A collective bargaining agreement (CBA) is a contract between a labor union, which is legally authorized to negotiate on the employees’ behalf, and the company that employs the union’s members. When ownership of a business changes hands, the new owner is only subject to all of the terms of an existing CBA if it is a “perfectly clear successor” to the previous owner. The National Labor Relations Board (NLRB) developed a set of guidelines, known as the “perfectly clear successor” (PCS) rule, based on a 1972 ruling by the U.S. Supreme Court. In April 2019, the NLRB issued a ruling that seems to limit the scope of the PCS rule.
The National Labor Relations Act (NLRA) prohibits employers from interfering with or restraining efforts by employees to organize for the purpose of collective bargaining, either by forming a union or joining an existing organization. Employers may not discriminate or retaliate against employees who exercise any of the rights protected by the statute. Once an employer and a union enter into a CBA, the employer commits an unlawful act if it refuses to negotiate with its employees’ authorized representative.
In 1972, the Supreme Court ruled that a successor employer must recognize a union’s authority when it has retained a majority of the union members as employees.
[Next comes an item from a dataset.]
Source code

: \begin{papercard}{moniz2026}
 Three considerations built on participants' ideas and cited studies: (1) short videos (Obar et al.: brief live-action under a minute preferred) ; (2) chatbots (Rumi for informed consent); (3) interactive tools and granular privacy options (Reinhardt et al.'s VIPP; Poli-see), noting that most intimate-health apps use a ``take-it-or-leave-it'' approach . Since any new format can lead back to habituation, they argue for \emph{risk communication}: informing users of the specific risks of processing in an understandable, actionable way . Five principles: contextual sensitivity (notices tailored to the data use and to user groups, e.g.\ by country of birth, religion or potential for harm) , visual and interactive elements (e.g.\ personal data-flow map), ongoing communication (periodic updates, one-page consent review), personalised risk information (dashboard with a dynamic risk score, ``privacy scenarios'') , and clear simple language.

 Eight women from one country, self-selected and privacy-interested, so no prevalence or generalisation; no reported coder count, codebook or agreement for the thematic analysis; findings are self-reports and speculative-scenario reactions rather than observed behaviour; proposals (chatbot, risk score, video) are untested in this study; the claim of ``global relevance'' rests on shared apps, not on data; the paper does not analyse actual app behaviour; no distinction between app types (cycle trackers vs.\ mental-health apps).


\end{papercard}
This does not mean, however, that the successor employer is bound by the substantive terms of its predecessor’s CBA. The court held that a successor is not bound by the old CBA and is therefore free to set the initial terms for employment, unless “it is perfectly clear that the new employer plans to retain all of the employees in the unit.” NLRB v. Burns Int’l Security Services, Inc., 406 U.S. 272, 294-95 (1972).